A machine learning approach for the identification of learners' misconceptions in algebraic problem-solving

Misconceptions play a significant role in the learning process as they reflect an inaccurate understanding of a particular concept. Error diagnosis can help teachers and intelligent learning environments determine the most appropriate type of student assistance. Previously, misconceptions were identified using rule-based expert systems (bug libraries) and clustering algorithms. Bug libraries demand extensive work from developers to identify all potential misconceptions and code rules for each one in advance. Additionally, these solutions cannot detect misconceptions for which rules were not explicitly programmed.

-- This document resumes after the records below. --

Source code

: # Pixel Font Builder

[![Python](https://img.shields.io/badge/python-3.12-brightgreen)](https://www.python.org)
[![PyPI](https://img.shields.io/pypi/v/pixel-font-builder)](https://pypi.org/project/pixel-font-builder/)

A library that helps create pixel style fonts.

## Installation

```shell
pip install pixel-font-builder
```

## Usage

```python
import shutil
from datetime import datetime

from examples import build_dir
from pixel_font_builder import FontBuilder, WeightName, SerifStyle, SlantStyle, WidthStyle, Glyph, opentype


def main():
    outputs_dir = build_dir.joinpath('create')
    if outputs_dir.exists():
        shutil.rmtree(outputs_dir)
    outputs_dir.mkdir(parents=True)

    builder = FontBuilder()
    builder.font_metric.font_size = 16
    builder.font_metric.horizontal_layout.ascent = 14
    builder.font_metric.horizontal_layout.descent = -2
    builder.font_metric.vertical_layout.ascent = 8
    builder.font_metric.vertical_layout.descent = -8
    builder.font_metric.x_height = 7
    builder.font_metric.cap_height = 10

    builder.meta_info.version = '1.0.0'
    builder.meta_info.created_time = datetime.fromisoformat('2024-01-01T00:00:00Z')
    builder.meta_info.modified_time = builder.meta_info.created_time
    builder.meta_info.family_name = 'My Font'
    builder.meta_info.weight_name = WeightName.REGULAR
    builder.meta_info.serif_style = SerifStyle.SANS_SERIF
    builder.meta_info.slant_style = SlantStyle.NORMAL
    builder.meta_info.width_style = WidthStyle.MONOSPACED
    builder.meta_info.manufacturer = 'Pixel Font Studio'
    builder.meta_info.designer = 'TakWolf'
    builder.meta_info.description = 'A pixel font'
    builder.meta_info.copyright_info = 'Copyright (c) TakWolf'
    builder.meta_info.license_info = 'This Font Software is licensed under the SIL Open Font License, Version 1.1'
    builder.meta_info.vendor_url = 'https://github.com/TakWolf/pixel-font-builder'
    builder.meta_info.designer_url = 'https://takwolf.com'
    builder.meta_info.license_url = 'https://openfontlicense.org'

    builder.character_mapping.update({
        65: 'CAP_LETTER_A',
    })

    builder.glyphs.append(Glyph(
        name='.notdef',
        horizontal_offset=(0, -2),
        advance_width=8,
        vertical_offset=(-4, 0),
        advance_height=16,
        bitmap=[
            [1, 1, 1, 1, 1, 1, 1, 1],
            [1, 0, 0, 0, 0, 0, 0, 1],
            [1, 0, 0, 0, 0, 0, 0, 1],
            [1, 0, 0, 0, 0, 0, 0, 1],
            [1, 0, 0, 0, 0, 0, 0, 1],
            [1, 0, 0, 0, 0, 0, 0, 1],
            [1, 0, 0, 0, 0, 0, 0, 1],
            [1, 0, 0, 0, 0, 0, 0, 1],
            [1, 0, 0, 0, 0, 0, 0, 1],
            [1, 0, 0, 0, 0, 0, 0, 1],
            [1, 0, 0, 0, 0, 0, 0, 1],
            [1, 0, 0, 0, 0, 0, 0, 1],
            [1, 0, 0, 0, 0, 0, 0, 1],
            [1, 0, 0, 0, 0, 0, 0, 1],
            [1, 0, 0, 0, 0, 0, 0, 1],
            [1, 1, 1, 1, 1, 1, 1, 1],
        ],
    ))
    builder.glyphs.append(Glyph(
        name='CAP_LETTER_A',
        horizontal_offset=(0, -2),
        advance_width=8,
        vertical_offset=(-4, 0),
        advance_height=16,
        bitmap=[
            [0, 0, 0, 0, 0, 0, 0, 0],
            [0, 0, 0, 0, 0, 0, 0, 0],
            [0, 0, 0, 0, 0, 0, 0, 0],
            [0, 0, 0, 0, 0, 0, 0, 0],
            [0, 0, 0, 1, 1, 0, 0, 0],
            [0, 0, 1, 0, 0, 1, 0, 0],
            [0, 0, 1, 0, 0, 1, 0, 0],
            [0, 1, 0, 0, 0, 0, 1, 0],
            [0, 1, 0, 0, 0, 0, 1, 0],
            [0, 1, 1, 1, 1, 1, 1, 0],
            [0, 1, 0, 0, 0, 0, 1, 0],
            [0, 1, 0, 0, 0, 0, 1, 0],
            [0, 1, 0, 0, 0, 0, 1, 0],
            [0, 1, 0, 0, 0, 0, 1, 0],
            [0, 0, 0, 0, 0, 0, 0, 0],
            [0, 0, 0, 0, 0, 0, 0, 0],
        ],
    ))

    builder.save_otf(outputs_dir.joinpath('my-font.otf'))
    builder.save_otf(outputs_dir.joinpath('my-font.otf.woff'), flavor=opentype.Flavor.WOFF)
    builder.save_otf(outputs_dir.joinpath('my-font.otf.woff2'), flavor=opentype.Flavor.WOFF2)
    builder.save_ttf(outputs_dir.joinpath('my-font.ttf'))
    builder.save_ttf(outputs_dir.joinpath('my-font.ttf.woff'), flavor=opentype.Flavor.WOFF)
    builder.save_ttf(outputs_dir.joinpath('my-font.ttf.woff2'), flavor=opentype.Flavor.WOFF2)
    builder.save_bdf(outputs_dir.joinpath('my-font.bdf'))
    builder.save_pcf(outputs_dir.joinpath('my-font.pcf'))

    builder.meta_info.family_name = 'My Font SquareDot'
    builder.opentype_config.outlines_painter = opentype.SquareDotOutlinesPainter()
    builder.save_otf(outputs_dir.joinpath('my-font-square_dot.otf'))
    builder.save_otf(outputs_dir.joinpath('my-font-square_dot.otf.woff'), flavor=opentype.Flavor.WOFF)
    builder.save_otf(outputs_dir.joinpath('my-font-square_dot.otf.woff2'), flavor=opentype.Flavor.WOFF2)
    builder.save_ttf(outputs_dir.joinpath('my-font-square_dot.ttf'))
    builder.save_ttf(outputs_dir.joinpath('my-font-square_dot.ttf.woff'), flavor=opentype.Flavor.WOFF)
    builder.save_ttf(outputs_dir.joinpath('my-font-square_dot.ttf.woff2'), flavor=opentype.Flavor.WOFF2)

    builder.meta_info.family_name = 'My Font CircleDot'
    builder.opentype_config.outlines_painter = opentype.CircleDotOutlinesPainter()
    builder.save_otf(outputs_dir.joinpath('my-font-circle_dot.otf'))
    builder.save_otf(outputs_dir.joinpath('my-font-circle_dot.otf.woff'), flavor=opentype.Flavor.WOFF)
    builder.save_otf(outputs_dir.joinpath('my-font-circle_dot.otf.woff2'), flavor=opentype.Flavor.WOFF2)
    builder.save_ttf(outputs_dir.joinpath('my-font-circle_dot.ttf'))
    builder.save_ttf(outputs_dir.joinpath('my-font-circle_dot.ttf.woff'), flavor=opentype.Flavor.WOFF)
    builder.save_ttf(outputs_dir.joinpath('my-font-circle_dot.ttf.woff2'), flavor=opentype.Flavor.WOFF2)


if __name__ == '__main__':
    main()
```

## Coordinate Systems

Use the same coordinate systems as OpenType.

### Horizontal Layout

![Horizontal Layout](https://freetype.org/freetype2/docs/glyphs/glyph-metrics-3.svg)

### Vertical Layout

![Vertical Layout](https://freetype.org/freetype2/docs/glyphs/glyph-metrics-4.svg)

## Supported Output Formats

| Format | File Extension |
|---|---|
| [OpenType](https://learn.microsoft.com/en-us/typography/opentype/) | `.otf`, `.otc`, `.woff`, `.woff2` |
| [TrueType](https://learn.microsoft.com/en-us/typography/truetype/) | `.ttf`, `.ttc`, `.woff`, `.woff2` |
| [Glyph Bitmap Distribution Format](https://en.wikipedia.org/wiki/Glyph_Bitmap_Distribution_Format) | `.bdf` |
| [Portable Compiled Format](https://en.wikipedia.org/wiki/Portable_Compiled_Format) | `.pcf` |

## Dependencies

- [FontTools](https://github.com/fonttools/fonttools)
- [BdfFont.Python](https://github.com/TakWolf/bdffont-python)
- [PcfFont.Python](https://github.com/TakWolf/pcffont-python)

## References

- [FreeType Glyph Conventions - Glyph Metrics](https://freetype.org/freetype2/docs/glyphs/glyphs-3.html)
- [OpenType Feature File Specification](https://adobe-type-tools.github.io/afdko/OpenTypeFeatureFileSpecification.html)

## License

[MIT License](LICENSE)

Clustering-based solutions overcome these drawbacks by automatically identifying misconceptions based on students' most common errors. To effectively and efficiently identify misconceptions, clustering solutions must have a suitable representation of the problem and its steps, and employ machine learning algorithms capable of discerning patterns from them. This paper proposes a solution that utilizes expression trees to represent algebraic problem-solving steps and the Density-Based Spatial Clustering of Applications with Noise (DBSCAN) algorithm to identify misconceptions by clustering similar errors in a database containing 1064 steps from 112 students. This database was collected from an intelligent learning system designed to assist in solving first-degree equations. In our final solution, a Natural Language Processing tokenizer was employed to represent each term numerically, which identified 178 homogeneous clusters with minimal noise and few outliers.